J Trauma. 1996 Apr;40(4):501-10; discussion 510-2. doi: 10.1097/00005373-199604000-00001.
To better define the epidemiology of postinjury multiple organ failure (MOF), we prospectively evaluated 457 high-risk trauma patients who survived more than 48 hours. Overall, 70 (15%) developed MOF. In 27 (39%) patients, the occurrence was early, while in 43 (61%) patients the presentation was delayed. At presentation, early MOF had more cardiac dysfunction, while late MOF had greater hepatic failure. Indices of shock were more critical risk factors for early MOF, while advanced age was more important for late MOF. While early and late MOF had a similar high incidence of major infections, these appeared to be more important in precipitating late MOF. Finally, while mortality is similar, early MOF patients appear to succumb faster. In conclusion, postinjury MOF remains a significant challenge and appears to present in at least two patterns (i.e., early versus late). Better understanding of the relative roles of the dysfunctional inflammation and infections in early MOF versus late MOF may facilitate the development of new strategies for the prevention and treatment of morbid syndrome.
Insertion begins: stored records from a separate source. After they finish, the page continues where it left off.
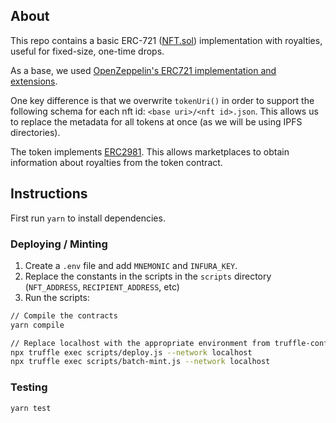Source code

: ## About

This repo contains a basic ERC-721 ([NFT.sol](contracts/NFT.sol)) implementation with royalties, useful for fixed-size, one-time drops.  

As a base, we used [OpenZeppelin's ERC721 implementation and extensions](https://github.com/OpenZeppelin/openzeppelin-contracts/tree/master/contracts/token/ERC721).

One key difference is that we overwrite `tokenUri()` in order to support the following schema for each nft id: `<base uri>/<nft id>.json`. This allows us to replace the metadata for all tokens at once (as we will be using IPFS directories).

The token implements [ERC2981](https://eips.ethereum.org/EIPS/eip-2981). This allows marketplaces to obtain information about royalties from the token contract.

## Instructions

First run `yarn` to install dependencies.

### Deploying / Minting

1. Create a `.env` file and add `MNEMONIC` and `INFURA_KEY`.
2. Replace the constants in the scripts in the `scripts` directory (`NFT_ADDRESS`, `RECIPIENT_ADDRESS`, etc)
3. Run the scripts:

```bash
// Compile the contracts
yarn compile

// Replace localhost with the appropriate environment from truffle-config.js
npx truffle exec scripts/deploy.js --network localhost
npx truffle exec scripts/batch-mint.js --network localhost
```

### Testing

`yarn test`
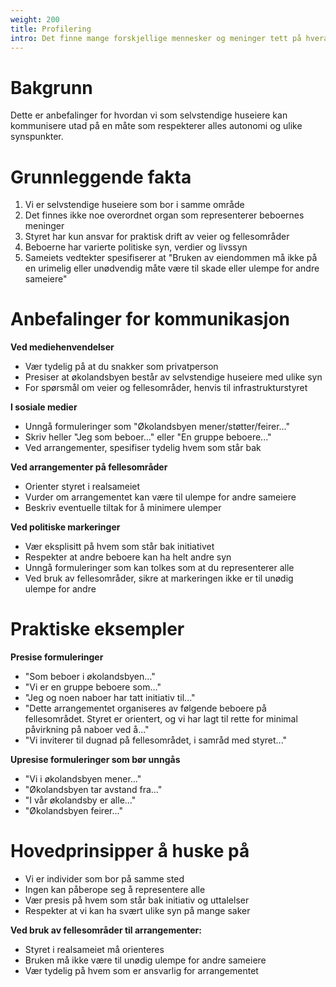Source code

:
 ```yaml
---
weight: 200
title: Profilering
intro: Det finne mange forskjellige mennesker og meninger tett på hverandre i økolandsbyen.
---
```


# Bakgrunn

Dette er anbefalinger for hvordan vi som selvstendige huseiere kan kommunisere utad på en måte som respekterer alles autonomi og ulike synspunkter.

# Grunnleggende fakta

1. Vi er selvstendige huseiere som bor i samme område
2. Det finnes ikke noe overordnet organ som representerer beboernes meninger
3. Styret har kun ansvar for praktisk drift av veier og fellesområder
4. Beboerne har varierte politiske syn, verdier og livssyn
5. Sameiets vedtekter spesifiserer at "Bruken av eiendommen må ikke på en urimelig eller unødvendig måte være til skade eller ulempe for andre sameiere"

# Anbefalinger for kommunikasjon

**Ved mediehenvendelser**

- Vær tydelig på at du snakker som privatperson
- Presiser at økolandsbyen består av selvstendige huseiere med ulike syn
- For spørsmål om veier og fellesområder, henvis til infrastrukturstyret

**I sosiale medier**

- Unngå formuleringer som "Økolandsbyen mener/støtter/feirer..."
- Skriv heller "Jeg som beboer..." eller "En gruppe beboere..."
- Ved arrangementer, spesifiser tydelig hvem som står bak

**Ved arrangementer på fellesområder**

- Orienter styret i realsameiet
- Vurder om arrangementet kan være til ulempe for andre sameiere
- Beskriv eventuelle tiltak for å minimere ulemper

**Ved politiske markeringer**

- Vær eksplisitt på hvem som står bak initiativet
- Respekter at andre beboere kan ha helt andre syn
- Unngå formuleringer som kan tolkes som at du representerer alle
- Ved bruk av fellesområder, sikre at markeringen ikke er til unødig ulempe for andre

# Praktiske eksempler

**Presise formuleringer**

- "Som beboer i økolandsbyen..."
- "Vi er en gruppe beboere som..."
- "Jeg og noen naboer har tatt initiativ til..."
- "Dette arrangementet organiseres av følgende beboere på fellesområdet. Styret er orientert, og vi har lagt til rette for minimal påvirkning på naboer ved å..."
- "Vi inviterer til dugnad på fellesområdet, i samråd med styret..."

**Upresise formuleringer som bør unngås**

- "Vi i økolandsbyen mener..."
- "Økolandsbyen tar avstand fra..."
- "I vår økolandsby er alle..."
- "Økolandsbyen feirer..."

# Hovedprinsipper å huske på

- Vi er individer som bor på samme sted
- Ingen kan påberope seg å representere alle
- Vær presis på hvem som står bak initiativ og uttalelser
- Respekter at vi kan ha svært ulike syn på mange saker
  
**Ved bruk av fellesområder til arrangementer:**

- Styret i realsameiet må orienteres
- Bruken må ikke være til unødig ulempe for andre sameiere
- Vær tydelig på hvem som er ansvarlig for arrangementet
为了更好地界定创伤后多器官功能衰竭(MOF)的流行病学特征,我们对457例存活超过48小时的高危创伤患者进行了前瞻性评估。总体而言,70例(15%)发生了MOF。其中27例(39%)患者为早期发生,43例(61%)患者为延迟发生。发病时,早期MOF患者心脏功能障碍更多见,而晚期MOF患者肝功能衰竭更严重。休克指标是早期MOF更关键的危险因素,而高龄对晚期MOF更重要。虽然早期和晚期MOF主要感染的发生率相似,但这些感染在引发晚期MOF方面似乎更为重要。最后,虽然死亡率相似,但早期MOF患者似乎死亡更快。总之,创伤后MOF仍然是一个重大挑战,并且似乎至少以两种模式出现(即早期与晚期)。更好地理解功能失调性炎症和感染在早期MOF与晚期MOF中的相对作用,可能有助于制定预防和治疗该病态综合征的新策略。